The International Association of Athletics Federations (IAAF) Council will meet on Friday in Vienna to decide if Russia, currently suspended from international track and field competition, will have the ban lifted clearing a path for them to compete at the Rio Olympics.
But even if granted amnesty by the IAAF the Russians will still have one more hurdle to clear with the IOC having the final say on whether they will be allowed into the Rio starting blocks.
Russia was suspended from all track and field in November after a WADA independent commission led by Pound unearthed evidence of widespread state-sponsored doping.
Pound told Reuters that both the IOC and IAAF are under tremendous scrutiny and mounting pressure from athletes, sponsors, broadcasters and fans to get the Russian decision right and restore confidence in both the sport and Olympics.
“My gut feeling is that some of the folks in the IOC bubble have no sense of the collective outrage if it makes the wrong decision,” said Pound, a Canadian lawyer and longstanding IOC member. “It is not like we are talking about Sierra Leone here.

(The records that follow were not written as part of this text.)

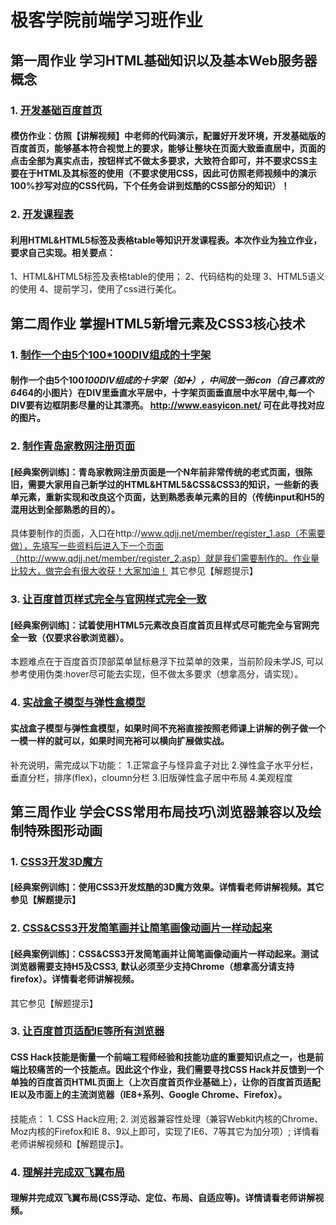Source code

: # 极客学院前端学习班作业

## 第一周作业 学习HTML基础知识以及基本Web服务器概念

###  1. [开发基础百度首页](http://jiuye.jikexueyuan.com/task/174-1)

#### 模仿作业：仿照【讲解视频】中老师的代码演示，配置好开发环境，开发基础版的百度首页，能够基本符合视觉上的要求，能够让整块在页面大致垂直居中，页面的点击全部为真实点击，按钮样式不做太多要求，大致符合即可，并不要求CSS主要在于HTML及其标签的使用（不要求使用CSS，因此可仿照老师视频中的演示100%抄写对应的CSS代码，下个任务会讲到炫酷的CSS部分的知识）！

###  2. [开发课程表](http://jiuye.jikexueyuan.com/task/174-1)

#### 利用HTML&HTML5标签及表格table等知识开发课程表。本次作业为独立作业，要求自己实现。相关要点：
1、HTML&HTML5标签及表格table的使用；
2、代码结构的处理
3、HTML5语义的使用
4、提前学习，使用了css进行美化。
## 第二周作业 掌握HTML5新增元素及CSS3核心技术
###  1. [制作一个由5个100*100DIV组成的十字架](http://jiuye.jikexueyuan.com/task/174-2)

#### 制作一个由5个100*100DIV组成的十字架（如➕），中间放一张icon（自己喜欢的64*64的小图片）在DIV里垂直水平居中，十字架页面垂直居中水平居中,每一个DIV要有边框阴影尽量的让其漂亮。 http://www.easyicon.net/ 可在此寻找对应的图片。

###  2. [制作青岛家教网注册页面](http://jiuye.jikexueyuan.com/task/174-2)

#### [经典案例训练]：青岛家教网注册页面是一个N年前非常传统的老式页面，很陈旧，需要大家用自己新学过的HTML&HTML5&CSS&CSS3的知识，一些新的表单元素，重新实现和改良这个页面，达到熟悉表单元素的目的（传统input和H5的混用达到全部熟悉的目的）。
具体要制作的页面，入口在http://www.qdjj.net/member/register_1.asp（不需要做），先填写一些资料后进入下一个页面（http://www.qdjj.net/member/register_2.asp）就是我们需要制作的。作业量比较大，做完会有很大收获！大家加油！
其它参见【解题提示】
###  3. [让百度首页样式完全与官网样式完全一致](http://jiuye.jikexueyuan.com/task/174-2)

#### [经典案例训练]：试着使用HTML5元素改良百度首页且样式尽可能完全与官网完全一致（仅要求谷歌浏览器）。
本题难点在于百度首页顶部菜单鼠标悬浮下拉菜单的效果，当前阶段未学JS, 可以参考使用伪类:hover尽可能去实现，但不做太多要求（想拿高分，请实现）。

###  4. [实战盒子模型与弹性盒模型](http://jiuye.jikexueyuan.com/task/174-2)

#### 实战盒子模型与弹性盒模型，如果时间不充裕直接按照老师课上讲解的例子做一个一模一样的就可以，如果时间充裕可以横向扩展做实战。
补充说明，需完成以下功能：
1.正常盒子与怪异盒子对比
2.弹性盒子水平分栏，垂直分栏，排序(flex)，cloumn分栏
3.旧版弹性盒子居中布局
4.美观程度
## 第三周作业 学会CSS常用布局技巧\浏览器兼容以及绘制特殊图形动画
###  1. [CSS3开发3D魔方](http://jiuye.jikexueyuan.com/task/174-3)

#### [经典案例训练]：使用CSS3开发炫酷的3D魔方效果。详情看老师讲解视频。其它参见【解题提示】

###  2. [CSS&CSS3开发简笔画并让简笔画像动画片一样动起来](http://jiuye.jikexueyuan.com/task/174-3)

#### [经典案例训练]：CSS&CSS3开发简笔画并让简笔画像动画片一样动起来。测试浏览器需要支持H5及CSS3, 默认必须至少支持Chrome（想拿高分请支持firefox）。详情看老师讲解视频。
其它参见【解题提示】
###  3. [让百度首页适配IE等所有浏览器](http://jiuye.jikexueyuan.com/task/174-3)

#### CSS Hack技能是衡量一个前端工程师经验和技能功底的重要知识点之一，也是前端比较痛苦的一个技能点。因此这个作业，我们需要寻找CSS Hack并反馈到一个单独的百度首页HTML页面上（上次百度首页作业基础上），让你的百度首页适配IE以及市面上的主流浏览器（IE8+系列、Google Chrome、Firefox）。
技能点： 1. CSS Hack应用; 2. 浏览器兼容性处理（兼容Webkit内核的Chrome、Moz内核的Firefox和IE 8、9以上即可，实现了IE6、7等其它为加分项）; 
详情看老师讲解视频和【解题提示】。

###  4. [理解并完成双飞翼布局](http://jiuye.jikexueyuan.com/task/174-3)

#### 理解并完成双飞翼布局(CSS浮动、定位、布局、自适应等)。详情请看老师讲解视频。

“The Russians have the habit of doing an indoor hammer throw whenever they don’t get their way and that is what everyone is trying to avoid.
“But you forget that we got along perfectly well in Los Angeles without Russia being there the same as we did in Moscow without the U.S. being there.”

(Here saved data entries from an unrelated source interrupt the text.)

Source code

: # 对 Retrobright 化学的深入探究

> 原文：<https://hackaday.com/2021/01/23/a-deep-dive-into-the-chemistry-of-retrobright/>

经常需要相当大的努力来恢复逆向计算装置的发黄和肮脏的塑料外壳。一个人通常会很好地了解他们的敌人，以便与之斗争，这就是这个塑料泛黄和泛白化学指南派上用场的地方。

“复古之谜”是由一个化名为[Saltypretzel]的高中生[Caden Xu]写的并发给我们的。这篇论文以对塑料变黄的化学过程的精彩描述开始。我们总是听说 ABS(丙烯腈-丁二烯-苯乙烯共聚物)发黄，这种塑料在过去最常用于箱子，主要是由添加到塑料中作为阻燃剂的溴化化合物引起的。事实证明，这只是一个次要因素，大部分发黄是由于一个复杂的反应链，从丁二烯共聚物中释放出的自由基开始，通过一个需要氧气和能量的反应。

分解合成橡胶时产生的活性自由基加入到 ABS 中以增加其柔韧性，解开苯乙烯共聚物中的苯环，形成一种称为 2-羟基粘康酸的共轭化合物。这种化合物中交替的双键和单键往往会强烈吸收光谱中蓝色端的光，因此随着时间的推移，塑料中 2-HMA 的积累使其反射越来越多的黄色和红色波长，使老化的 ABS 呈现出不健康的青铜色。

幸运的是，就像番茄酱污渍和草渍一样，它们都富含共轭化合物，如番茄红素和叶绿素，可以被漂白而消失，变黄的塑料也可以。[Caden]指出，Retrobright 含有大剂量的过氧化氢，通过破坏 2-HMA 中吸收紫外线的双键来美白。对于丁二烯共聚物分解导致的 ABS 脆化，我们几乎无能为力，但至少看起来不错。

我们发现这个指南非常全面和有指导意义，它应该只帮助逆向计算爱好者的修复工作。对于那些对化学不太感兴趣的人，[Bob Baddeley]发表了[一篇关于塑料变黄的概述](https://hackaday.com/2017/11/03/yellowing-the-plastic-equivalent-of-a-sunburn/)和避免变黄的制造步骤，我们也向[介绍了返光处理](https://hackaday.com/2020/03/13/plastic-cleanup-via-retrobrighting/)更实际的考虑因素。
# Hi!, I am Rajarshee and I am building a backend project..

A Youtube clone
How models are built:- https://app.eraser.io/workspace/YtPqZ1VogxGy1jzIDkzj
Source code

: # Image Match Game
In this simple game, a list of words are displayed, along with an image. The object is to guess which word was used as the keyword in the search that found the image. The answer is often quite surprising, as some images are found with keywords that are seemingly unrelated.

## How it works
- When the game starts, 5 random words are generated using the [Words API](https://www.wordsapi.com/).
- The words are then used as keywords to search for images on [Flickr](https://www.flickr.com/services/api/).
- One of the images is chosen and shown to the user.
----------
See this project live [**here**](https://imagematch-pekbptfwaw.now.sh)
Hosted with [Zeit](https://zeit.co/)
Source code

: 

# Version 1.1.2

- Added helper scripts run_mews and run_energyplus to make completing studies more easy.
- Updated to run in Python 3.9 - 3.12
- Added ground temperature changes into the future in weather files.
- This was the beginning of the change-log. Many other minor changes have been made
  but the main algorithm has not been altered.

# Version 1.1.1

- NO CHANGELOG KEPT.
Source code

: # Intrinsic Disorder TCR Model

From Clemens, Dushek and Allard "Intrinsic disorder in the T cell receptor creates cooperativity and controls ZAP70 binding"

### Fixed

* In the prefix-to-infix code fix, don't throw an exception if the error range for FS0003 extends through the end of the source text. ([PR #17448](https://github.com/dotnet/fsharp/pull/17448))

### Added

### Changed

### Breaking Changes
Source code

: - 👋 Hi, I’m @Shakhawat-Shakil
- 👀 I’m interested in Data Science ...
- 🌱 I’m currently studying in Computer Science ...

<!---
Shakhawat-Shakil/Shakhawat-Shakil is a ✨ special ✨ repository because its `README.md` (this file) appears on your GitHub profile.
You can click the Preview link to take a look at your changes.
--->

As Pound pointed out, the Olympic movement survived both a U.S. boycott of the 1980 Moscow Summer Games and a Russian decision not to take part in the 1984 Los Angeles Games.

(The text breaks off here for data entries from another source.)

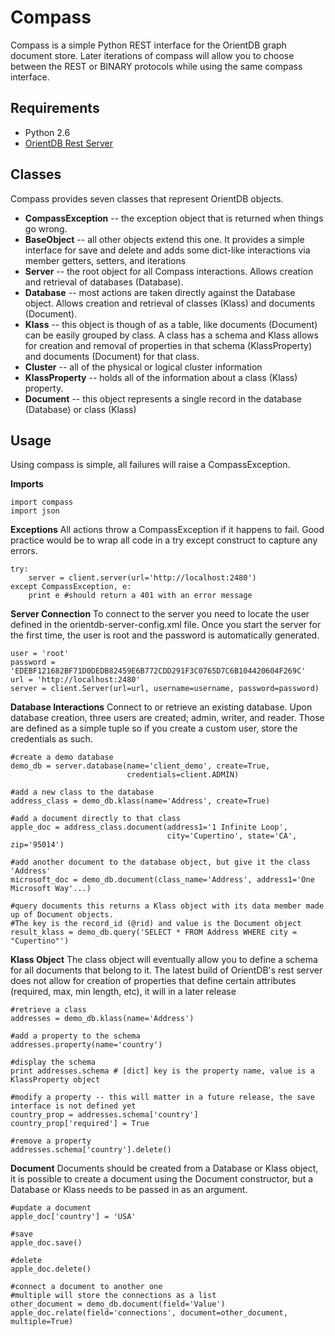 Compass
=============
Compass is a simple Python REST interface for the OrientDB graph document store. Later iterations of compass will allow you to choose between the REST or BINARY protocols while using the same compass interface.

Requirements
-------------
* Python 2.6 
* [OrientDB Rest Server](http://www.orientechnologies.com/)

Classes
-------------
Compass provides seven classes that represent OrientDB objects. 

* **CompassException** -- the exception object that is returned when things go wrong.
* **BaseObject** -- all other objects extend this one. It provides a simple interface for save and delete and adds some dict-like interactions via member getters, setters, and iterations
* **Server** -- the root object for all Compass interactions. Allows creation and retrieval of databases (Database).
* **Database** -- most actions are taken directly against the Database object. Allows creation and retrieval of classes (Klass) and documents (Document).
* **Klass** -- this object is though of as a table, like documents (Document) can be easily grouped by class. A class has a schema and Klass allows for creation and removal of properties in that schema (KlassProperty) and documents (Document) for that class.
* **Cluster** -- all of the physical or logical cluster information
* **KlassProperty** -- holds all of the information about a class (Klass) property.
* **Document** -- this object represents a single record in the database (Database) or class (Klass)

Usage
-------------
Using compass is simple, all failures will raise a CompassException.
    
**Imports**
    
    import compass
	import json
	
**Exceptions**
All actions throw a CompassException if it happens to fail. Good practice would be to wrap all code in a try except construct to capture any errors.

    try:
        server = client.server(url='http://localhost:2480')
    except CompassException, e:
        print e #should return a 401 with an error message
    
	
**Server Connection**
To connect to the server you need to locate the user defined in the orientdb-server-config.xml file. Once you start the server for the first time, the user is root and the password is automatically generated.
    
    user = 'root'
    password = 'EDEBF121682BF71D0DEDB82459E6B772CDD291F3C0765D7C6B104420604F269C'
    url = 'http://localhost:2480'
    server = client.Server(url=url, username=username, password=password)
    
**Database Interactions**
Connect to or retrieve an existing database. Upon database creation, three users are created; admin, writer, and reader. Those are defined as a simple tuple so if you create a custom user, store the credentials as such.
    
    #create a demo database
    demo_db = server.database(name='client_demo', create=True, 
                              credentials=client.ADMIN)
                              
    #add a new class to the database
    address_class = demo_db.klass(name='Address', create=True)
    
    #add a document directly to that class
    apple_doc = address_class.document(address1='1 Infinite Loop', 
                                       city='Cupertino', state='CA', zip='95014')
                                       
    #add another document to the database object, but give it the class 'Address'
    microsoft_doc = demo_db.document(class_name='Address', address1='One Microsoft Way'...)
    
    #query documents this returns a Klass object with its data member made up of Document objects. 
    #The key is the record_id (@rid) and value is the Document object
    result_klass = demo_db.query('SELECT * FROM Address WHERE city = "Cupertino"')
    
**Klass Object**
The class object will eventually allow you to define a schema for all documents that belong to it. The latest build of OrientDB's rest server does not allow for creation of properties that define certain attributes (required, max, min length, etc), it will in a later release

    #retrieve a class
    addresses = demo_db.klass(name='Address')
    
    #add a property to the schema
    addresses.property(name='country')
    
    #display the schema 
    print addresses.schema # [dict] key is the property name, value is a KlassProperty object
    
    #modify a property -- this will matter in a future release, the save interface is not defined yet
    country_prop = addresses.schema['country']
    country_prop['required'] = True
    
    #remove a property
    addresses.schema['country'].delete()
    
**Document**
Documents should be created from a Database or Klass object, it is possible to create a document using the Document constructor, but a Database or Klass needs to be passed in as an argument.

    #update a document
    apple_doc['country'] = 'USA'
    
    #save
    apple_doc.save()
    
    #delete
    apple_doc.delete()
    
    #connect a document to another one
    #multiple will store the connections as a list
    other_document = demo_db.document(field='Value')
    apple_doc.relate(field='connections', document=other_document, multiple=True)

Athletes have called for tough action and on Thursday Athletics Canada sent an open letter to IAAF president Sebastian Coe noting little progress had been made in enacting doping reforms and Russian track and field athletes should not have their suspension lifted.
“That is a fear (that Russia will escape). What I hope is the people in the right positions are going to do the right things,” said Pound.
“You hope first of all that this (IAAF) Task Force will take into account not only the report my little group did but the additional information that came out in the ARD program and the WADA report (on Wednesday).”
Since Pound tabled his report late last year more allegations of widespread doping within Russia have surfaced leading to more investigations.
Russian hopes of having the ban lifted suffered a blow on Wednesday when WADA released a damning report that detailed failed drug tests and the obstruction of doping control officers.
According to the report, Russian athletes returned 52 adverse findings, including 49 for meldonium. It also said there were 23 missed tests, which the report called “significant”, 111 whereabouts failures and 736 tests were declined or cancelled.
The report also noted that testers were routinely obstructed from gaining access to athletes who used military cities as the location for their whereabouts, knowing testers would need special permission to gain access.
“You’re hiding your athletes in closed military cities, it takes 30 days to get permission to get in there. Who do they think they are kidding?” said Pound. “They are underlining the fact they are the masters of their own problems.
“We said, ‘look if you go 120 percent with all your power and get right on with it you have a fighting chance (of being in Rio), but that’s all.’
“All the time they spent denying it, saying it was all a plot and purporting to change, they wasted the opportunity. Not to bring about a cultural change, because that is going to take time, but at least conduct change that would give people some degree of confidence.”